:: Available records ::
══════════
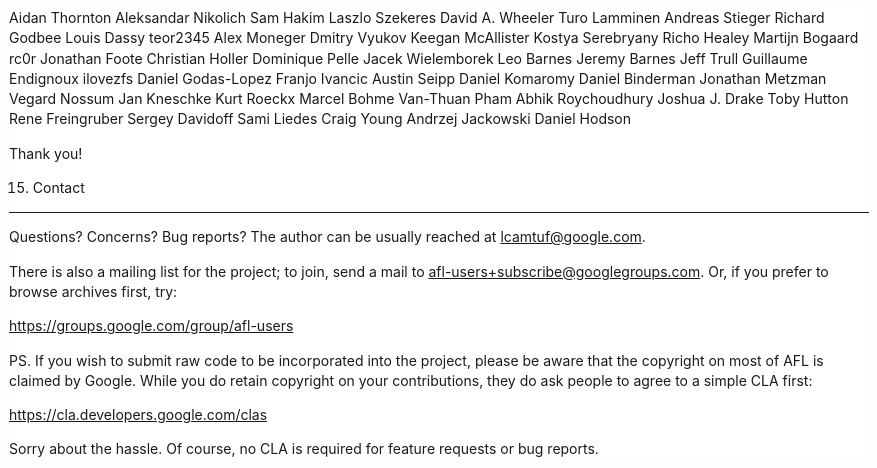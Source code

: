   Aidan Thornton                        Aleksandar Nikolich
  Sam Hakim                             Laszlo Szekeres
  David A. Wheeler                      Turo Lamminen
  Andreas Stieger                       Richard Godbee
  Louis Dassy                           teor2345
  Alex Moneger                          Dmitry Vyukov
  Keegan McAllister                     Kostya Serebryany
  Richo Healey                          Martijn Bogaard
  rc0r                                  Jonathan Foote
  Christian Holler                      Dominique Pelle
  Jacek Wielemborek                     Leo Barnes
  Jeremy Barnes                         Jeff Trull
  Guillaume Endignoux                   ilovezfs
  Daniel Godas-Lopez                    Franjo Ivancic
  Austin Seipp                          Daniel Komaromy
  Daniel Binderman                      Jonathan Metzman
  Vegard Nossum                         Jan Kneschke
  Kurt Roeckx                           Marcel Bohme
  Van-Thuan Pham                        Abhik Roychoudhury
  Joshua J. Drake                       Toby Hutton
  Rene Freingruber                      Sergey Davidoff
  Sami Liedes                           Craig Young
  Andrzej Jackowski                     Daniel Hodson

Thank you!

15) Contact
-----------

Questions? Concerns? Bug reports? The author can be usually reached at
<lcamtuf@google.com>.

There is also a mailing list for the project; to join, send a mail to
<afl-users+subscribe@googlegroups.com>. Or, if you prefer to browse
archives first, try:

  https://groups.google.com/group/afl-users

PS. If you wish to submit raw code to be incorporated into the project, please
be aware that the copyright on most of AFL is claimed by Google. While you do
retain copyright on your contributions, they do ask people to agree to a simple
CLA first:

  https://cla.developers.google.com/clas

Sorry about the hassle. Of course, no CLA is required for feature requests or
bug reports.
══════════
:: Prompt ::
Retype the listing exactly. Leave out its pictures.

:: Solution ::
Source code

:   Aidan Thornton                        Aleksandar Nikolich
  Sam Hakim                             Laszlo Szekeres
  David A. Wheeler                      Turo Lamminen
  Andreas Stieger                       Richard Godbee
  Louis Dassy                           teor2345
  Alex Moneger                          Dmitry Vyukov
  Keegan McAllister                     Kostya Serebryany
  Richo Healey                          Martijn Bogaard
  rc0r                                  Jonathan Foote
  Christian Holler                      Dominique Pelle
  Jacek Wielemborek                     Leo Barnes
  Jeremy Barnes                         Jeff Trull
  Guillaume Endignoux                   ilovezfs
  Daniel Godas-Lopez                    Franjo Ivancic
  Austin Seipp                          Daniel Komaromy
  Daniel Binderman                      Jonathan Metzman
  Vegard Nossum                         Jan Kneschke
  Kurt Roeckx                           Marcel Bohme
  Van-Thuan Pham                        Abhik Roychoudhury
  Joshua J. Drake                       Toby Hutton
  Rene Freingruber                      Sergey Davidoff
  Sami Liedes                           Craig Young
  Andrzej Jackowski                     Daniel Hodson

Thank you!

15) Contact
-----------

Questions? Concerns? Bug reports? The author can be usually reached at
<lcamtuf@google.com>.

There is also a mailing list for the project; to join, send a mail to
<afl-users+subscribe@googlegroups.com>. Or, if you prefer to browse
archives first, try:

  https://groups.google.com/group/afl-users

PS. If you wish to submit raw code to be incorporated into the project, please
be aware that the copyright on most of AFL is claimed by Google. While you do
retain copyright on your contributions, they do ask people to agree to a simple
CLA first:

  https://cla.developers.google.com/clas

Sorry about the hassle. Of course, no CLA is required for feature requests or
bug reports.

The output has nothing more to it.